-- REQUIRED ACTION --
In the entries that follow, the lines from the one with "Markets, Financial Independence" through the one with "- **Framework Tags**: F3" are the ones to write out, exactly and with both ends included. Nothing else should appear.

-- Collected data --
════════
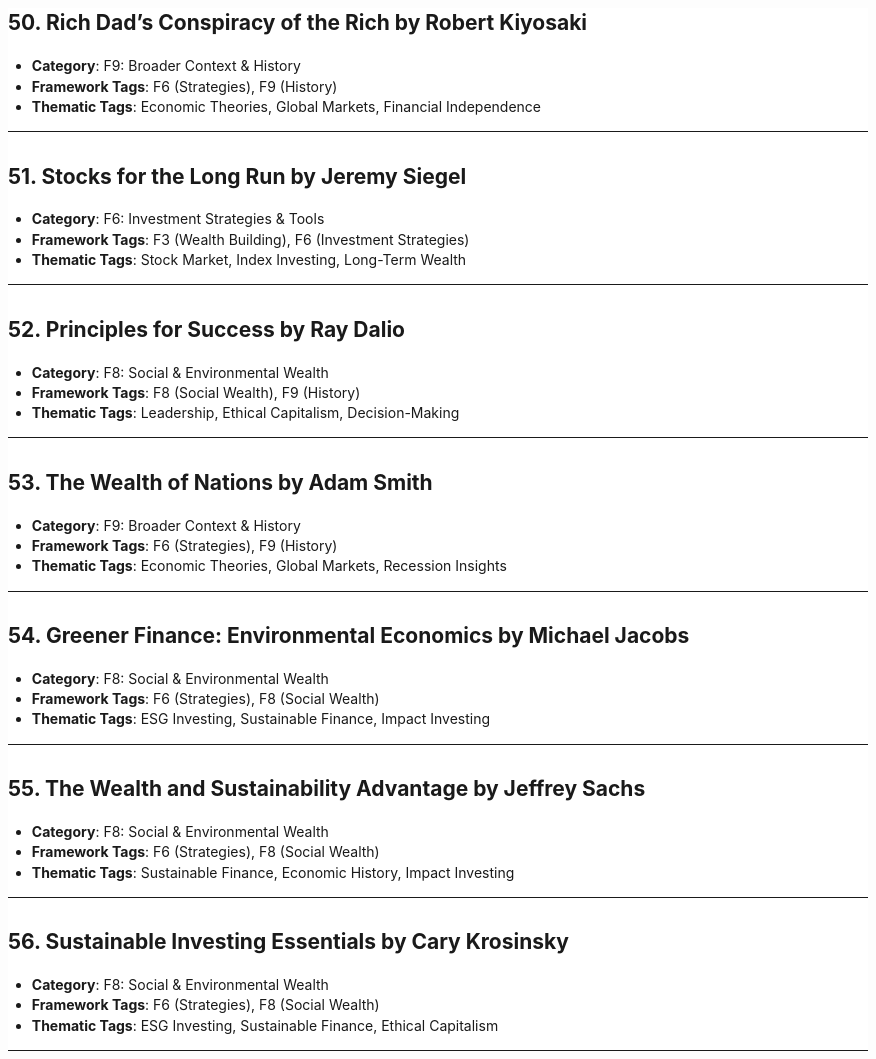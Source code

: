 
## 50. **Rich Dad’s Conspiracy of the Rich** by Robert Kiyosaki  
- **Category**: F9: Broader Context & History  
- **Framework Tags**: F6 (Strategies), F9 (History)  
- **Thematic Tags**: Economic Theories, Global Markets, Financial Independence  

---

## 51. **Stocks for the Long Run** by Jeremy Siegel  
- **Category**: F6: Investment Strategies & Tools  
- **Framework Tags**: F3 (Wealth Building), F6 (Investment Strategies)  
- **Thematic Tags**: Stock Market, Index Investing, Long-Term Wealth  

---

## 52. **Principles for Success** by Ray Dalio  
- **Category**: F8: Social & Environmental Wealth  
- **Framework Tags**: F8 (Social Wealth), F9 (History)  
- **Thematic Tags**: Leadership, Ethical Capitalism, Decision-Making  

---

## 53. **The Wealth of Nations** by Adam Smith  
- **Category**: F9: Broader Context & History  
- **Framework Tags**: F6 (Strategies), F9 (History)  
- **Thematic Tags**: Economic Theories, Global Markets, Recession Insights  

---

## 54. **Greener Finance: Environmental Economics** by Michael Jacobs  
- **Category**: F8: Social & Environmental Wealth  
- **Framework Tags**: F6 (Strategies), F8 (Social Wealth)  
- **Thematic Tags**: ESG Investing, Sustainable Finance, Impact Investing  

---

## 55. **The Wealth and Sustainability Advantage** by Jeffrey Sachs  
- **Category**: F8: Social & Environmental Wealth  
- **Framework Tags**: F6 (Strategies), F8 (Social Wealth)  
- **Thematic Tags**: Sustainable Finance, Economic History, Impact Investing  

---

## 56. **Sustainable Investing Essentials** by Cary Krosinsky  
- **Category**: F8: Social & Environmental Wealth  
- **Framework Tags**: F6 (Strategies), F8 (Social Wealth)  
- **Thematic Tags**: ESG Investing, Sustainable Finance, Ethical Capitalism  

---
════════
-- RESPONSE TO THE TASK --
- **Thematic Tags**: Economic Theories, Global Markets, Financial Independence  

---

## 51. **Stocks for the Long Run** by Jeremy Siegel  
- **Category**: F6: Investment Strategies & Tools  
- **Framework Tags**: F3 (Wealth Building), F6 (Investment Strategies)  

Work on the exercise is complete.